Technically and strictly, this is only proof that whatever it is that is doing the observing believes that it has observed your mother; nothing more or less. From this you can write a 10.000 word pamphlet about what all the words mean. It really depends on your basic beliefs about how the world and yourself works. Nothing of that is "truly known" (but most philosophers or neuroscientists probably have a strong opinion).
A Bayesian would argue that there is no black & white, and every proposition like P1: "I see my mother", P2: "my mother exists" and even P§: "P1 -> P2" has a probability associated with it, but none of them have the probability 0 or 1. So in their worldview, the argument would probably be that the probabilities for all three propositions are pretty high, bordering 1 very closely (but never absolutely).
If I observe an apple on top of a table, is that proof of the existence of that apple and that table?
The same argument.
Someone might claim that they have observed God. Is that proof of the existence of the God they claim to have observed?
Never. This is completely different. In the previous two examples, you did not mention that you would like to convince someone else than yourself from any of the propositions. This new example has P1: "Someone claims they observed God.", P2: "God exists" and P3: "P1 -> P2".

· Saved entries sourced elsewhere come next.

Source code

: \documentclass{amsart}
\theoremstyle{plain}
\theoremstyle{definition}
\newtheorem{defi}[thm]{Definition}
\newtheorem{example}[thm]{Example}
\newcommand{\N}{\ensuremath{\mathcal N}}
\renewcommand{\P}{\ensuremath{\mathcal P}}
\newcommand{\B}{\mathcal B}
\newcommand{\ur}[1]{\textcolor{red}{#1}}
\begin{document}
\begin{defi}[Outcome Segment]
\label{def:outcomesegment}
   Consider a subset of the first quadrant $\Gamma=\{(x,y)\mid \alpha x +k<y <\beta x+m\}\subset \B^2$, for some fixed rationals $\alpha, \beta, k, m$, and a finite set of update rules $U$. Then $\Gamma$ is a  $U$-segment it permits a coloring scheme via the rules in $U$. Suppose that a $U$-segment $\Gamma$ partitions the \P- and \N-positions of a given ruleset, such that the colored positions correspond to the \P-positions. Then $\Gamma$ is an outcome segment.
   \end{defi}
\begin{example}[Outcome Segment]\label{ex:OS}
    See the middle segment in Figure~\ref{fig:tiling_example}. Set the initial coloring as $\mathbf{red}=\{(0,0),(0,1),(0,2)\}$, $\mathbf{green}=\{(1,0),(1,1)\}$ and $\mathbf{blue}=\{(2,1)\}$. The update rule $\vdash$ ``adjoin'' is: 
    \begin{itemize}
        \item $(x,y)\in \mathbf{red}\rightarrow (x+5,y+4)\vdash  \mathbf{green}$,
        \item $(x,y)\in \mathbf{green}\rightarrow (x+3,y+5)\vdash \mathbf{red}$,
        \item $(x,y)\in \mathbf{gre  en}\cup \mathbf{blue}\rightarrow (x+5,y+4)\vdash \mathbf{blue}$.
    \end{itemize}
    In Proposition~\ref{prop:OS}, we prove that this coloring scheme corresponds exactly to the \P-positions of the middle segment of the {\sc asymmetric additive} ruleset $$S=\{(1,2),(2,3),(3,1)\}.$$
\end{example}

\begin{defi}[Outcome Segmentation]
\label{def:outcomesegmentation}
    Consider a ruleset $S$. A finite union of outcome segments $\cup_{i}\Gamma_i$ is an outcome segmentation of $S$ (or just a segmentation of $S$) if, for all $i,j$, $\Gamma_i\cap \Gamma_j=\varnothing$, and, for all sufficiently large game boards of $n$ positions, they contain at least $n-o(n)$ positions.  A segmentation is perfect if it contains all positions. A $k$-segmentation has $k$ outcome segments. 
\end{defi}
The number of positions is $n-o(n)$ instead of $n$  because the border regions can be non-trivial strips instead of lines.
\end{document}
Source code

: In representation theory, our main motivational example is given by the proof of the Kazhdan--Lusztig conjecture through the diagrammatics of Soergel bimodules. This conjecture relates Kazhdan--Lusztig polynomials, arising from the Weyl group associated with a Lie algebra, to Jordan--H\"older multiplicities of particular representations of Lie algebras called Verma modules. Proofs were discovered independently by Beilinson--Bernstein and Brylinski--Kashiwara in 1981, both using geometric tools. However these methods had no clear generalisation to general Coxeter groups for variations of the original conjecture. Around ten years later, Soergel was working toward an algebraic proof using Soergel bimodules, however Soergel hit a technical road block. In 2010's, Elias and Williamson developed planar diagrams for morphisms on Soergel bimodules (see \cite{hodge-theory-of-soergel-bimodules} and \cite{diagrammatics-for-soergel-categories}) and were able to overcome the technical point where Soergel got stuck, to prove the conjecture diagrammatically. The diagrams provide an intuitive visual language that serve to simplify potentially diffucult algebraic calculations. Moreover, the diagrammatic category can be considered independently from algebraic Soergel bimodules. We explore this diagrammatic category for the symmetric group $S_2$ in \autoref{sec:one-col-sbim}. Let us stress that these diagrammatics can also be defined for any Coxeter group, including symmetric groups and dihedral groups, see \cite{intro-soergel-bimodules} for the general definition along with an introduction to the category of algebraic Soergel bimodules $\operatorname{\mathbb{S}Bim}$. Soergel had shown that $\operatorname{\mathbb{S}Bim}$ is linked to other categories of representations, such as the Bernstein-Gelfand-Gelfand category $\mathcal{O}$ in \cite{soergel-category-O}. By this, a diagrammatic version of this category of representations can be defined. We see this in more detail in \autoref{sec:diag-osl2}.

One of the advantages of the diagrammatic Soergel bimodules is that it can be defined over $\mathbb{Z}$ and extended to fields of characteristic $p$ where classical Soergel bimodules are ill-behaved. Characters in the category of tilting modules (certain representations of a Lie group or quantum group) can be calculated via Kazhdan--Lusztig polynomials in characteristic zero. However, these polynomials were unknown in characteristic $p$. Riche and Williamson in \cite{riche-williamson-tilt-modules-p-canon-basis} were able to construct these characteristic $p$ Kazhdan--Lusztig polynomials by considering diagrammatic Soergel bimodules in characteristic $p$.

For a Bayesian, the probabilities would be "pretty high" for P1 - there are plenty of precedents of people claiming they observed God in some form or fashion. P2 is completely "free floating" depending on the belief system of the Bayesian at hand. But P3: "P1 -> P2" must be close to zero.
The latter is the simple proposition that solely because someone said something, this must be true. That is a very weak argument. Everybody can say anything whatsoever. Humans are perfectly capable of deceiving, fantasizing, inventing stuff, misinterpreting their observations or plain old lying. Extraordinary claims require extraordinary proofs, so someone simply saying something has no or very little effect on the probabilities of anything.
The more analogous case to your previous two examples would be: "If I observe God, is that proof of the existence of God (to me)." You can do the analysis like before for yourself - the probabilities of this statement (for you) basically reflect whether you already believe or not, or where you are on the spectrum.
More generally, can the observation of anything prove the existence of anything, and if so, under what circumstances?
The term "prove" is difficult here. What does it mean? Experience shows that nothing at all is a "proof" of anything, regarding reality; no matter how well you think you know things, you always have to be open to amending your beliefs. The whole scientific method is built on the concept that we do not even pretend to prove anything at all - we only make theories with a recipe for disproving them; and then work with those theories until disproven. But no scientist ever assumes that any of the theories is fundamentally, objectively "true" forever.
In other areas (philosophy, religion etc.), the concept of "proof" does not even exist, at least not in a meaning one would commonly think it has. If you think of mathematical proofs, they most definitely do not stem from simple observations; they come from creating an abstract, purely self-contained building based on arbitrary axioms and pretty few, strict, logical operations built on top on the axioms. And mathematicians are not even agreeing on which axioms and operations are "correct".